After the Storm: School Funding in 2012

What Happened to Revenues, Costs, Staff?

October 2012


The 2009-11 and 2011-13 state budgets had profound impacts on school districts and their finances. Aid cuts and tightened revenue limits in both state budgets squeezed school budgets. Law changes enacted in 2011 helped schools reduce benefit costs. Staff layoffs and retirements combined with the effects of the law changes helped districts reduce benefit costs $366.3 million in 2012, covering about 81% of the dollars lost due to revenue limit cuts. Reduced retirement costs generated the largest savings, accounting for about two of every three dollars in benefit cost reductions.

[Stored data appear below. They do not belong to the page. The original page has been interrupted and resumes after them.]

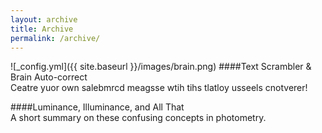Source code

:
 ```yaml
---
layout: archive
title: Archive
permalink: /archive/
---
```


![_config.yml]({{ site.baseurl }}/images/brain.png) 
####Text Scrambler & Brain Auto-correct  
Ceatre yuor own salebmrcd meagsse wtih tihs tlatloy usseels cnotverer!  

####Luminance, Illuminance, and All That  
A short summary on these confusing concepts in photometry.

If a single word were to sum up the past 18 months in Wisconsin K-12 education, the word would be “tools.” In early 2011, the governor and legislative allies used the word in referring to controversial school-finance trade-offs they sought.
To close a multibillion-dollar deficit, the state’s 2011-13 budget reduced school aid by 8% and cut state limits on school revenues by 5.5%. To compensate, the governor sought what he viewed as greater budget and management flexibilities for districts. These so-called tools, made law in Act 10, addressed employee retirement contributions, health benefits, and collective bargaining.
Since enactment, two major questions have remained: Did the tools generate sufficient savings to compensate for cuts in school revenue limits? And, more broadly, given that the last two deficit-plagued state budgets (2009-11 and 2011-13) cut school aids and tightened revenue limits, did the cost relief offered relieve four years of state fiscal retrenchment? These questions were difficult, if not impossible, to answer until recently.
The first step in answering these questions is to understand school-finance history during the decades leading up to recent state deficits, including the impact of declining school enrollments and the related effects of state revenue limits.
With that historical context, it is possible to review actions taken in the 2009-11 and 2011-13 budgets, particularly as they relate to state aid, revenue limits, school staffing, and employee compensation. Only then can one assess whether a balance between the oft-mentioned tools and cuts in revenue limits and state aid was achieved.